ANNA NGIBUINI MWAURE
The court did not see the actual gross salary of the Claimants members.
The Claimants are ordered to present their accounts for the 12 months’ salary to this court by 28th February, 2022 in order to give final directions. Mention on 28th February, 2022. The Respondent also to produce documents to prove payment of the Claimant’s dues according to the law.
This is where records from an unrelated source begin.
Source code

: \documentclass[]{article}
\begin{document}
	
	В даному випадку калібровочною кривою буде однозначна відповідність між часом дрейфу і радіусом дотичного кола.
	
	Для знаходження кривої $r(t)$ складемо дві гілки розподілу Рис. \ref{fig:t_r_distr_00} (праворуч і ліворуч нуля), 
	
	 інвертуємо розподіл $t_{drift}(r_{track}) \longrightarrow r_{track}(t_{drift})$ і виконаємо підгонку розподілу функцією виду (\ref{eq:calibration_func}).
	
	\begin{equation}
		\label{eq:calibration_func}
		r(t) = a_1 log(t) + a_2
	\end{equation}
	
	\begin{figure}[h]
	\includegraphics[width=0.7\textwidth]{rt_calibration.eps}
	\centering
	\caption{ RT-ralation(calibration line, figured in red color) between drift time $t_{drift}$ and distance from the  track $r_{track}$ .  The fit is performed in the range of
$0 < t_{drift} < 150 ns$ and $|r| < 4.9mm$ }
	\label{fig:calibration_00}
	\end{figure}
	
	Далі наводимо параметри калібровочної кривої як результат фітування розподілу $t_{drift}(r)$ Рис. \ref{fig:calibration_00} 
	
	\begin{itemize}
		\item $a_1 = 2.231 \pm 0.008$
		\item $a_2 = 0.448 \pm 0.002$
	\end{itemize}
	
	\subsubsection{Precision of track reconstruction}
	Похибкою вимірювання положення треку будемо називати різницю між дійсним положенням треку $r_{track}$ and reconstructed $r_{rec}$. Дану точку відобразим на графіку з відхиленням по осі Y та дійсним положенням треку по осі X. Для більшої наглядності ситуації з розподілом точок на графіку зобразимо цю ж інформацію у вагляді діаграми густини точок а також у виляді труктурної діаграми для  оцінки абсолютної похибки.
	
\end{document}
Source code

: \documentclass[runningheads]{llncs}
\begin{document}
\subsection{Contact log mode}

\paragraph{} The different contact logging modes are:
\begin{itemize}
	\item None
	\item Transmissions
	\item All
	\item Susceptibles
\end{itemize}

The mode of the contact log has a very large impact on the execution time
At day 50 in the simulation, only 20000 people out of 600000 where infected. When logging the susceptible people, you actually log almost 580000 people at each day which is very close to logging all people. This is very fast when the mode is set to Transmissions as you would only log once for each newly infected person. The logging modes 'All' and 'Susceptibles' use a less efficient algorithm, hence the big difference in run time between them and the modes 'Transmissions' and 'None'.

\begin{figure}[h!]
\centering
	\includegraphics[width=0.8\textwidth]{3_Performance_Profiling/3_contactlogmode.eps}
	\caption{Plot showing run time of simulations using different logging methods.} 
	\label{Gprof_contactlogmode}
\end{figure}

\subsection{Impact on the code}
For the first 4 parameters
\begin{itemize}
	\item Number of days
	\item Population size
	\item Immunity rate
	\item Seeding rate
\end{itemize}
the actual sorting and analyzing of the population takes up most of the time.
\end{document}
Delivered, dated and signed in Nairobi this ………………day of ……………………..2022.
ANNA NGIBUINI MWAURE
In view of the declaration of measures restricting court operations due to the COVID-19 pandemic and in light of the directions issued by His Lordship, the Chief Justice on 15th March 2020 and subsequent directions of 21st April 2020 that judgments and rulings shall be delivered through video conferencing or via email. They have waived compliance with Order 21 Rule 1 of the Civil Procedure Rules, which requires that all judgments and rulings be pronounced in open court. In permitting this course, this court has been guided by Article 159(2)(d) of the Constitution which requires the court to eschew undue technicalities in delivering justice, the right of access to justice guaranteed to every person under Article 48 of the Constitution and the provisions of Section 1B of the Procedure Act (Chapter 21 of the Laws of Kenya) which impose on this court the duty of the court, inter alia, to use suitable technology to enhance the overriding objective which is to facilitate just, expeditious, proportionate and affordable resolution of civil disputes.
A signed copy will be availed to each party upon payment of court fees.